File Handling Issues

I

Ian Esling

I have some code that polls directories, when it finds one or more
files in there it imports the contents into a database. Very
occasionally (like once in every 5000 files) it will pick up a file
and archive it without actually putting the contents into the
database, there's no error thrown anywhere and all the logging looks
like the file's been processed without a hitch. Putting the file back
into the import directory gets it imported and read correctly into the
database.

The logging consists of a couple of statements written to a logfile
saying what files it's found in what directory then the name of each
individual file as it processes them. There's also a table in the
database where we record the filenames, time of processing, how many
records were read in, how many contained errors etc. In the case of
this error occurring the log files look exactly how you'd expect if
the file had been imported correctly and the table in the database
shows it processed fine, however the numbers shown are zero (which is
actually correct, it did only process zero!) when it should have read
in at least one record.

The import process consists of moving each file to be processed from
the import directory into a working directory whilst it's worked on,
then moved again into an archive directory once it's done with.

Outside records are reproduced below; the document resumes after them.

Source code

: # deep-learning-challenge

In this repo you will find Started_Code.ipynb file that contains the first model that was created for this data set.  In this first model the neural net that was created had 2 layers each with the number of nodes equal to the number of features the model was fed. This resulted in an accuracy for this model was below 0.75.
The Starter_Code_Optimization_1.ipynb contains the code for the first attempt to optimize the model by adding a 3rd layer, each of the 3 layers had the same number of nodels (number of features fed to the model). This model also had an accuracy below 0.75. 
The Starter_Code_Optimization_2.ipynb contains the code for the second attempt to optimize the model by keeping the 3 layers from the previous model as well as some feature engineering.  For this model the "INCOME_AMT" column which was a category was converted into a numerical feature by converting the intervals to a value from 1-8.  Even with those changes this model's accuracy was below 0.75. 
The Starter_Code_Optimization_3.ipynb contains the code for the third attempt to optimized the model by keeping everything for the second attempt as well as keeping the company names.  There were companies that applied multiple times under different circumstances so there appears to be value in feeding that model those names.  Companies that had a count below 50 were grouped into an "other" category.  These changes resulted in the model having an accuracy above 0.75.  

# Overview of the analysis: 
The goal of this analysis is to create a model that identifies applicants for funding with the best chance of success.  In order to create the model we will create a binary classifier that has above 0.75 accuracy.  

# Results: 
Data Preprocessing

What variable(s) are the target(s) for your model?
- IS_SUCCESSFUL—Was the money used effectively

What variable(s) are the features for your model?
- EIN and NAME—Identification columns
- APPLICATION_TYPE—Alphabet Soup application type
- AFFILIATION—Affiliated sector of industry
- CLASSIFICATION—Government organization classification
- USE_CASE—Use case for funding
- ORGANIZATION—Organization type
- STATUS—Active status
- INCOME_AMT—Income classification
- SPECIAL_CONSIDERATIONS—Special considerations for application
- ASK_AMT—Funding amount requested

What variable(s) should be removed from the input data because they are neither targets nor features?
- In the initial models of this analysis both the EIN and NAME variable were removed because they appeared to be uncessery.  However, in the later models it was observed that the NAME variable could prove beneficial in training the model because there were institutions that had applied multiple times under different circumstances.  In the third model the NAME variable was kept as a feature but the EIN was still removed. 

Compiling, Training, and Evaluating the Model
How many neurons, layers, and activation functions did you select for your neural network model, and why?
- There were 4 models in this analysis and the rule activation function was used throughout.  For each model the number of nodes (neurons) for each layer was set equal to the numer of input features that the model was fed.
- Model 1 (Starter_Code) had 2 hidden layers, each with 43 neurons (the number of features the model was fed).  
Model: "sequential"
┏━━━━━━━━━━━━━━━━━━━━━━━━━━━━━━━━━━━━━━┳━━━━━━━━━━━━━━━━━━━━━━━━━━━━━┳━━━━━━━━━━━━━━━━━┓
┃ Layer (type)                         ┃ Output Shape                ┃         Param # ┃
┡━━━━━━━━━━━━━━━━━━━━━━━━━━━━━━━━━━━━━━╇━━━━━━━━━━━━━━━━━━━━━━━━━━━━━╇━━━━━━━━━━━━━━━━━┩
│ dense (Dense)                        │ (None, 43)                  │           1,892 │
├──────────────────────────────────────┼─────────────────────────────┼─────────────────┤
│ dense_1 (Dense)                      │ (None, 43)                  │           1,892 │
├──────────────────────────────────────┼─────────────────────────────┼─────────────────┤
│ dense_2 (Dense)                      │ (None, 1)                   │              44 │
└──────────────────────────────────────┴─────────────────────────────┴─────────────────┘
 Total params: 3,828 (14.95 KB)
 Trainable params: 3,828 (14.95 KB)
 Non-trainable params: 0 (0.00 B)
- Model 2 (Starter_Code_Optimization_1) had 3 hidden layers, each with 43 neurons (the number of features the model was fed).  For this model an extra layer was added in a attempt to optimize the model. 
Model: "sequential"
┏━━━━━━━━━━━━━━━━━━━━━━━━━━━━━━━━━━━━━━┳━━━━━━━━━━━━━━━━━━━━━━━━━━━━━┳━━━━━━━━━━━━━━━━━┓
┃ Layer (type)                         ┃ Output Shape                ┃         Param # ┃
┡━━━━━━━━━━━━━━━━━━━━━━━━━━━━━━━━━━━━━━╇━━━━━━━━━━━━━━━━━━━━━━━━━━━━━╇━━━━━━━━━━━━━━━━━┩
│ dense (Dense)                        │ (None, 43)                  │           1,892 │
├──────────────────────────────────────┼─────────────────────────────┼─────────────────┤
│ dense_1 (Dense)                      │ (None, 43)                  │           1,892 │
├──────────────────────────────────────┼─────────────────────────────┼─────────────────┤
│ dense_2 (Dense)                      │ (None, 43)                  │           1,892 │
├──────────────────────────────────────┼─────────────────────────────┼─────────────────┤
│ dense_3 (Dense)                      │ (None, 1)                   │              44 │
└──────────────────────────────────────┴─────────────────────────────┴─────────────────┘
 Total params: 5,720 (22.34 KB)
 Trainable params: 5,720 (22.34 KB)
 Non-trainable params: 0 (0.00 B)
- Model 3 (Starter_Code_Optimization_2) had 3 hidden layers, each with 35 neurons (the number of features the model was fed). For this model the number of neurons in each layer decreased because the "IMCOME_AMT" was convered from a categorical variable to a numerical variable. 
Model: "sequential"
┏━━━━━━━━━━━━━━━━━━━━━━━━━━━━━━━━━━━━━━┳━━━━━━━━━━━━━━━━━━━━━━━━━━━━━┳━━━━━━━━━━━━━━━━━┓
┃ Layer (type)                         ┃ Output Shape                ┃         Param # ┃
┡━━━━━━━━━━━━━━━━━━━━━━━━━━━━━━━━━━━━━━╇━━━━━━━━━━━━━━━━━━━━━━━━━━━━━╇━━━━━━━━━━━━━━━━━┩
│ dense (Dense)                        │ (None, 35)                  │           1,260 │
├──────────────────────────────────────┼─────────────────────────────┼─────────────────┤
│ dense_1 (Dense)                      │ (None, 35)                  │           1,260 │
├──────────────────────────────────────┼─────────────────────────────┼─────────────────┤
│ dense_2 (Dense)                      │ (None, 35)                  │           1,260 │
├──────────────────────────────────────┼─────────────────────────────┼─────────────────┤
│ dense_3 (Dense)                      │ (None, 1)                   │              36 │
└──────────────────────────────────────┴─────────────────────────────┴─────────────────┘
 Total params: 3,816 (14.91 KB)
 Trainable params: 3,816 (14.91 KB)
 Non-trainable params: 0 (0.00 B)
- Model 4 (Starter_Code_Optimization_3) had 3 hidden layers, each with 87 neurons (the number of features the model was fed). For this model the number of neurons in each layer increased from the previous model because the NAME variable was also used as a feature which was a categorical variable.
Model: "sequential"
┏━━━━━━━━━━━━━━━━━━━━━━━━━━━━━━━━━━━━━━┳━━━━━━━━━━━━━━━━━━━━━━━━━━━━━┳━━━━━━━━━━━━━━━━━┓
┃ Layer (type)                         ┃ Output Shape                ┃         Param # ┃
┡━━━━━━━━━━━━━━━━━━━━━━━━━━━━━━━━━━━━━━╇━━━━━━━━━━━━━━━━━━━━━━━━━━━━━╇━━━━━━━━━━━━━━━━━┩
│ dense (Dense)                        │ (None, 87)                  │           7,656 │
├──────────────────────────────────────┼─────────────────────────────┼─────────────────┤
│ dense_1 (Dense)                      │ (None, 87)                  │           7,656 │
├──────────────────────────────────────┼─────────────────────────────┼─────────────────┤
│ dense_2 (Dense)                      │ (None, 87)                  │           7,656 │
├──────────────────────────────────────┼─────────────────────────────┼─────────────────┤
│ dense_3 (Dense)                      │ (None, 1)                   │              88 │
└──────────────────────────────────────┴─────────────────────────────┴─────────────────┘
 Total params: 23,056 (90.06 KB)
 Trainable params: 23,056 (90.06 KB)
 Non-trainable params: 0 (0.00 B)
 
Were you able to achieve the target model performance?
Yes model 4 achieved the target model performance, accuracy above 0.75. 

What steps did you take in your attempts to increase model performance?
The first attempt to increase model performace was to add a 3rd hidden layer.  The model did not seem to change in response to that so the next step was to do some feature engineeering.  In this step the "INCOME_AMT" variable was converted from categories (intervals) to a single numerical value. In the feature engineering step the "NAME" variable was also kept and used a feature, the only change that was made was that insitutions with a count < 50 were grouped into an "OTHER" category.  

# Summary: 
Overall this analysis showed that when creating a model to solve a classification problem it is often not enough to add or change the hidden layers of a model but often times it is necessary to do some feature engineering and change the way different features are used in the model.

I'm a bit baffled how this error could have occured without any
exceptions being thrown or logged, any suggestions welcome. I've got
a theory that it might be due to the file handling in the code, which
looks like this:

for (File file : filesToImport())
{
importFileHandlingExceptions(file);
}

public void importFileHandlingExceptions(File file)
{
log.debug("Importing file " + file);
try
{
importFile(file);
}
catch (Exception e)
{
handleImportException(file, e);
}
}

public void importFile(File file) throws IOException
{
file = workingDirectoryCreator.moveFileIntoDir(file);
importer.importFile(file, summaries);
file = archiveDirectoryCreator.moveFileIntoDir(file);
summaries.setArchiveFilename(file.getName());
}

public File moveFileIntoDir(File file) throws IOException
{
return moveToFile(file,
unusedFileFinder.findFile(file.getName()));
}

public static File moveToFile(File moveMe, File destinationFile)
throws IOException
{
boolean success = moveMe.renameTo(destinationFile);
if (!success)
{
throw new IOException("Unable to move " + inspectFile(moveMe)
+ " to " + inspectFile(destinationFile));
}
return destinationFile;
}

What I'm wondering is if it's due to picking up the file at the
beginning (in the for (File file... bit) and then the subsequent
processing is done on that variable being passed around. Occasionally
we might pick up that file before the process that ftps it into the
import directory has actually finished writing it, so at that moment
the file variable is actually holding an empty file. The subsequent
moving of the actual file works OK because they're small files and by
the time that code executes the ftp process has finished with it and
released it, but when we do our subsequent processing we're still
working on the original file variable?

I'm busy working on some test code to try and replicate this but
realise I could well be barking up the wrong tree, and not even sure
what I've just suggested could happen, hopefully someone out there has
encountered something similar to this and could share their experience?
 
M

Matt Humphrey

Ian Esling said:
I have some code that polls directories, when it finds one or more
files in there it imports the contents into a database. Very
occasionally (like once in every 5000 files) it will pick up a file
and archive it without actually putting the contents into the
database, there's no error thrown anywhere and all the logging looks
like the file's been processed without a hitch. Putting the file back
into the import directory gets it imported and read correctly into the
database.

The logging consists of a couple of statements written to a logfile
saying what files it's found in what directory then the name of each
individual file as it processes them. There's also a table in the
database where we record the filenames, time of processing, how many
records were read in, how many contained errors etc. In the case of
this error occurring the log files look exactly how you'd expect if
the file had been imported correctly and the table in the database
shows it processed fine, however the numbers shown are zero (which is
actually correct, it did only process zero!) when it should have read
in at least one record.

The import process consists of moving each file to be processed from
the import directory into a working directory whilst it's worked on,
then moved again into an archive directory once it's done with.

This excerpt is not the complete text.